== Records for the exercise

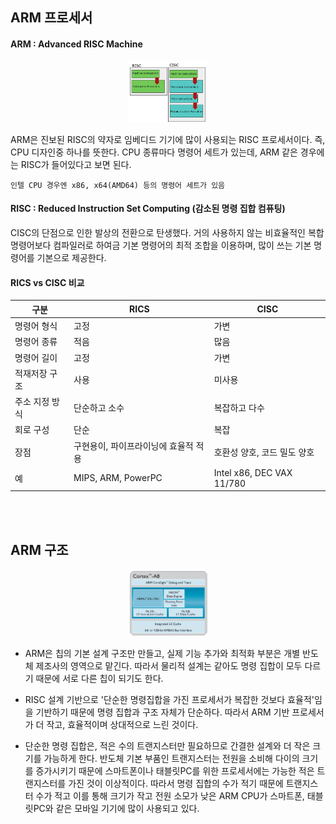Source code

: ## ARM 프로세서

#### ARM : Advanced RISC Machine

<p align="center">
  <img src="https://github.com/aldrn29/Frontend-Interview/blob/main/Resources/RISC & CISC.png?raw=true" width="25%">
</p>

ARM은 진보된 RISC의 약자로 임베디드 기기에 많이 사용되는 RISC 프로세서이다. 즉, CPU 디자인중 하나를 뜻한다. CPU 종류마다 명령어 세트가 있는데, ARM 같은 경우에는 RISC가 들어있다고 보면 된다.

```  
인텔 CPU 경우엔 x86, x64(AMD64) 등의 명령어 세트가 있음  
```  

#### RISC : Reduced Instruction Set Computing (감소된 명령 집합 컴퓨팅)  
CISC의 단점으로 인한 발상의 전환으로 탄생했다. 거의 사용하지 않는 비효율적인 복합 명령어보다 컴파일러로 하여금 기본 명령어의 최적 조합을 이용하며, 많이 쓰는 기본 명령어를 기본으로 제공한다.

#### RICS vs CISC 비교    
|구분| RICS | CISC |
|---|---|---|
|명령어 형식|고정|가변|
|명령어 종류|적음|많음|
|명령어 길이|고정|가변|
|적재저장 구조|사용|미사용|
|주소 지정 방식|단순하고 소수|복잡하고 다수|
|회로 구성|단순|복잡|
|장점|구현용이, 파이프라이닝에 효율적 적용|호환성 양호, 코드 밀도 양호|
|예|MIPS, ARM, PowerPC|Intel x86, DEC VAX 11/780|

<br><br>  
## ARM 구조

<p align="center">
  <img src="https://github.com/aldrn29/Frontend-Interview/blob/main/Resources/ARM.png?raw=true" width="25%">
</p>

- ARM은 칩의 기본 설계 구조만 만들고, 실제 기능 추가와 최적화 부분은 개별 반도체 제조사의 영역으로 맡긴다. 따라서 물리적 설계는 같아도 명령 집합이 모두 다르기 때문에 서로 다른 칩이 되기도 한다.

- RISC 설계 기반으로 '단순한 명령집합을 가진 프로세서가 복잡한 것보다 효율적'임을 기반하기 때문에 명령 집합과 구조 자체가 단순하다. 따라서 ARM 기반 프로세서가 더 작고, 효율적이며 상대적으로 느린 것이다.

- 단순한 명령 집합은, 적은 수의 트랜지스터만 필요하므로 간결한 설계와 더 작은 크기를 가능하게 한다. 반도체 기본 부품인 트랜지스터는 전원을 소비해 다이의 크기를 증가시키기 때문에 스마트폰이나 태블릿PC를 위한 프로세서에는 가능한 적은 트랜지스터를 가진 것이 이상적이다. 따라서 명령 집합의 수가 적기 때문에 트랜지스터 수가 적고 이를 통해 크기가 작고 전원 소모가 낮은 ARM CPU가 스마트폰, 태블릿PC와 같은 모바일 기기에 많이 사용되고 있다.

====

» **Your assignment**: Check each line of the data above, and please copy the ones in which the string "main" occurs.

» **Answer to this exercise**:
  <img src="https://github.com/aldrn29/Frontend-Interview/blob/main/Resources/RISC & CISC.png?raw=true" width="25%">
  <img src="https://github.com/aldrn29/Frontend-Interview/blob/main/Resources/ARM.png?raw=true" width="25%">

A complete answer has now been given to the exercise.